» **THE TASK**: Write out again only the lines that run from the start of the entries to the line containing "- 採用 TDD 測試驅動開發，請各位優先編寫測試文件並進行相關注釋.", both included.
•••••
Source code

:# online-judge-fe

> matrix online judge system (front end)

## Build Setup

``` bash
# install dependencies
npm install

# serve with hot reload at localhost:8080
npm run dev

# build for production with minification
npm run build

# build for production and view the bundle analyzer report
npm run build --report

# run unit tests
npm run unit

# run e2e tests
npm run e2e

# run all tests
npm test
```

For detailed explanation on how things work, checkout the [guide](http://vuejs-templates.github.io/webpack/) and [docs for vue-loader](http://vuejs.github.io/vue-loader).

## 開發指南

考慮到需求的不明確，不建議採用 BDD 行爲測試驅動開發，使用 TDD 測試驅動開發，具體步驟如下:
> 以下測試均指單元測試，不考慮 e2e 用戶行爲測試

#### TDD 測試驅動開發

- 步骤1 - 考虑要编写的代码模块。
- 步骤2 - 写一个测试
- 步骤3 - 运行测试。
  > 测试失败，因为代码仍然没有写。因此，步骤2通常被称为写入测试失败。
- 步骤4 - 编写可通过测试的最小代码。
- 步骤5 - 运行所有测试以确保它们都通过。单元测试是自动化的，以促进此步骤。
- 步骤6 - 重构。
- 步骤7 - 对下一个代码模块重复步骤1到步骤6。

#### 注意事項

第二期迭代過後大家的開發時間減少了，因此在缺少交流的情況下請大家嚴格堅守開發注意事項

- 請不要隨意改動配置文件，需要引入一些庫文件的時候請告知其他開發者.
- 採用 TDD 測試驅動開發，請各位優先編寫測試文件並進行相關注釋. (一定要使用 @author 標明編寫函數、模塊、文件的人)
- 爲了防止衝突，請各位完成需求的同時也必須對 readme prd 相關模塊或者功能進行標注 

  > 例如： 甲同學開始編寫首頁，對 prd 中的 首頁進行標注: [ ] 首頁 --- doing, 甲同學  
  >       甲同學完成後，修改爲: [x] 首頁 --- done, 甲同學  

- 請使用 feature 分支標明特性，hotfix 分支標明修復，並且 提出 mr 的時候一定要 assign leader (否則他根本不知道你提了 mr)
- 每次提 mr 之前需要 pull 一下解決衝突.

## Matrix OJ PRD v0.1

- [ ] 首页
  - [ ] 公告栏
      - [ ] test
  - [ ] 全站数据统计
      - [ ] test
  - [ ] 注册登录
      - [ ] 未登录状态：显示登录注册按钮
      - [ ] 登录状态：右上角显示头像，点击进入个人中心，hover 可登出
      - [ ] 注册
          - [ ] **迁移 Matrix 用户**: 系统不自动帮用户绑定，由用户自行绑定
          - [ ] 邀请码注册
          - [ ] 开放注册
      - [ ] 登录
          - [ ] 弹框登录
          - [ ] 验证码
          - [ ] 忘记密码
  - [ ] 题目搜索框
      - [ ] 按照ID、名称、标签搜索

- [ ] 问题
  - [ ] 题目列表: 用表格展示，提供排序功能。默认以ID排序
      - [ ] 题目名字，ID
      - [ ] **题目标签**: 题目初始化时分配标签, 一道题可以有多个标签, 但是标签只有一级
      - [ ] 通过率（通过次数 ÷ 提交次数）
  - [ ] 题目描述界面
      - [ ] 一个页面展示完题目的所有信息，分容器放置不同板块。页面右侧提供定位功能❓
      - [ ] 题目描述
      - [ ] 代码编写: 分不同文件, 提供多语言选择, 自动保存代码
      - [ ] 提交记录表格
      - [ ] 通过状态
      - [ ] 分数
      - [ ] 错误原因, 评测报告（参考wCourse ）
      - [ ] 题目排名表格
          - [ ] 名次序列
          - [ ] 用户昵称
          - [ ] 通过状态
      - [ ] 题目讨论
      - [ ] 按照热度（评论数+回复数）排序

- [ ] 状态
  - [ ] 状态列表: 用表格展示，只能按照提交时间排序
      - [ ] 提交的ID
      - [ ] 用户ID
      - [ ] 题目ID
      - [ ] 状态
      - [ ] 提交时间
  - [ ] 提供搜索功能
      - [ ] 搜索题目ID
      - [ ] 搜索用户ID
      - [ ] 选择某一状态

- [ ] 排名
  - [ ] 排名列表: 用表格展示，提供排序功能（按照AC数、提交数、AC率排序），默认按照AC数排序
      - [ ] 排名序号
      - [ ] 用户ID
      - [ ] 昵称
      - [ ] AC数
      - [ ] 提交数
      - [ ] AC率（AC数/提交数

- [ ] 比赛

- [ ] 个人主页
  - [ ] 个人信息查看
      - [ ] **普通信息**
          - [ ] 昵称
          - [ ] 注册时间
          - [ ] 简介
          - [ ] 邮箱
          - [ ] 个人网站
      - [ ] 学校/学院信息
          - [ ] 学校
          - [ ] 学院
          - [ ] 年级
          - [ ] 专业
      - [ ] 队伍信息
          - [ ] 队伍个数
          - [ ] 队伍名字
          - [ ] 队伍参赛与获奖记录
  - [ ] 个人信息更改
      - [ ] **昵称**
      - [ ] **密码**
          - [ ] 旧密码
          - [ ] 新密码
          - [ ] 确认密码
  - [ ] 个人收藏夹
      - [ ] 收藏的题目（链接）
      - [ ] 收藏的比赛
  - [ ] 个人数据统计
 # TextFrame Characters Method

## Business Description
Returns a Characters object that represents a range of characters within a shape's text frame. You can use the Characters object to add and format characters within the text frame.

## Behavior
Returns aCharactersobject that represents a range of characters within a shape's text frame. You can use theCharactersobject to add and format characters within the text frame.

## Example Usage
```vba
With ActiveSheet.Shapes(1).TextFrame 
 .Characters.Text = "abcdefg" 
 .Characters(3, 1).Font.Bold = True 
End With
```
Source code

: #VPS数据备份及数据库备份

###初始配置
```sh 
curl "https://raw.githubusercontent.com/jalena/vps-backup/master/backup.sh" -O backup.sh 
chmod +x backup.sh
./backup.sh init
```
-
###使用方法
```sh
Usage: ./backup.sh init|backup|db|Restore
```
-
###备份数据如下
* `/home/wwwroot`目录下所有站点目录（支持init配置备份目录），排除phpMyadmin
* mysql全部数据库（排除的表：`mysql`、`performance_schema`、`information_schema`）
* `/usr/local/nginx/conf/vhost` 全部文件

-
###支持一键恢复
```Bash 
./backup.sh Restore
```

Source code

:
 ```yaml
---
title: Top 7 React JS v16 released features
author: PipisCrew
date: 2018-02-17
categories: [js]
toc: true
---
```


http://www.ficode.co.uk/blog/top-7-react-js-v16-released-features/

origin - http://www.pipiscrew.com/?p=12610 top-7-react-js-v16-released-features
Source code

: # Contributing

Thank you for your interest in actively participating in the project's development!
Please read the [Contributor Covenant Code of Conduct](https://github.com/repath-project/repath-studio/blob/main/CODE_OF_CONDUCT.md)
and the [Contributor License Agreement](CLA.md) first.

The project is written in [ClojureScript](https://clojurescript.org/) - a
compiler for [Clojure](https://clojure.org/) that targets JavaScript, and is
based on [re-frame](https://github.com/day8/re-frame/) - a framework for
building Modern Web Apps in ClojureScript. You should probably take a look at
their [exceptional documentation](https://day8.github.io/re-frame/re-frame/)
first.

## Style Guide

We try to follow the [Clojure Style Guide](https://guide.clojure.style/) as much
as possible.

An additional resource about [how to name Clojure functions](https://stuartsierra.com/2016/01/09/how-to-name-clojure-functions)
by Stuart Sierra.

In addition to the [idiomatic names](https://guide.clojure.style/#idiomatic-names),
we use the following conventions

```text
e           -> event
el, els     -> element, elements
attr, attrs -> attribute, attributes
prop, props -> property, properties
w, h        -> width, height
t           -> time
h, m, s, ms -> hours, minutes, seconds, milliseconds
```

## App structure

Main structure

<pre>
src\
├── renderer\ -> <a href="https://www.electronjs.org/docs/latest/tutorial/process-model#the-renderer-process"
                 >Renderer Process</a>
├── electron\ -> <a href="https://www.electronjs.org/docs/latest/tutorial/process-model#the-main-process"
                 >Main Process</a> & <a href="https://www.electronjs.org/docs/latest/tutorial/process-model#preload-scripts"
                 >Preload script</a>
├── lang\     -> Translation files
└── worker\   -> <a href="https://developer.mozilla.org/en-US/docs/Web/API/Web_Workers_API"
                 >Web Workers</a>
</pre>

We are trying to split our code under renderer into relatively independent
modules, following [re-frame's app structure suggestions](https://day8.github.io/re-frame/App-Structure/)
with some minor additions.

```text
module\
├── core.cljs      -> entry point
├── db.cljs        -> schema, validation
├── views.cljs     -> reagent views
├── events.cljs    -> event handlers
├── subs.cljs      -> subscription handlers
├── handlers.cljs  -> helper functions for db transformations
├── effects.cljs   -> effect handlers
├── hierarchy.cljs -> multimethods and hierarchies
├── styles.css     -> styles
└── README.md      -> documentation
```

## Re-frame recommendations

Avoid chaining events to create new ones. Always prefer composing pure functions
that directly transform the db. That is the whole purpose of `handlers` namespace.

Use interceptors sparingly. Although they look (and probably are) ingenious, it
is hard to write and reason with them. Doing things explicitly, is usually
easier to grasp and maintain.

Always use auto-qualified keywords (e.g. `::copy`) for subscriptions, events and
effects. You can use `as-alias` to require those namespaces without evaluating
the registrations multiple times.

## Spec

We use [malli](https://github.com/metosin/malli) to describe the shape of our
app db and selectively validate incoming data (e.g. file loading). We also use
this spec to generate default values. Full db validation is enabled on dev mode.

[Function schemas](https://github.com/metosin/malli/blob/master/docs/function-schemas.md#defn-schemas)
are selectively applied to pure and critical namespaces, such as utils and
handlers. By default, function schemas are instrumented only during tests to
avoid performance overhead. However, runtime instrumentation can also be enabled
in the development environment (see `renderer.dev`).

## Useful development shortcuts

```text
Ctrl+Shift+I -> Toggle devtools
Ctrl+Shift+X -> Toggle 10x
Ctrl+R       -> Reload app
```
•••••
» **YOUR RESPONSE**:
Source code

:# online-judge-fe

> matrix online judge system (front end)

## Build Setup

``` bash
# install dependencies
npm install

# serve with hot reload at localhost:8080
npm run dev

# build for production with minification
npm run build

# build for production and view the bundle analyzer report
npm run build --report

# run unit tests
npm run unit

# run e2e tests
npm run e2e

# run all tests
npm test
```

For detailed explanation on how things work, checkout the [guide](http://vuejs-templates.github.io/webpack/) and [docs for vue-loader](http://vuejs.github.io/vue-loader).

## 開發指南

考慮到需求的不明確，不建議採用 BDD 行爲測試驅動開發，使用 TDD 測試驅動開發，具體步驟如下:
> 以下測試均指單元測試，不考慮 e2e 用戶行爲測試

#### TDD 測試驅動開發

- 步骤1 - 考虑要编写的代码模块。
- 步骤2 - 写一个测试
- 步骤3 - 运行测试。
  > 测试失败，因为代码仍然没有写。因此，步骤2通常被称为写入测试失败。
- 步骤4 - 编写可通过测试的最小代码。
- 步骤5 - 运行所有测试以确保它们都通过。单元测试是自动化的，以促进此步骤。
- 步骤6 - 重构。
- 步骤7 - 对下一个代码模块重复步骤1到步骤6。

#### 注意事項

第二期迭代過後大家的開發時間減少了，因此在缺少交流的情況下請大家嚴格堅守開發注意事項

- 請不要隨意改動配置文件，需要引入一些庫文件的時候請告知其他開發者.
- 採用 TDD 測試驅動開發，請各位優先編寫測試文件並進行相關注釋. (一定要使用 @author 標明編寫函數、模塊、文件的人)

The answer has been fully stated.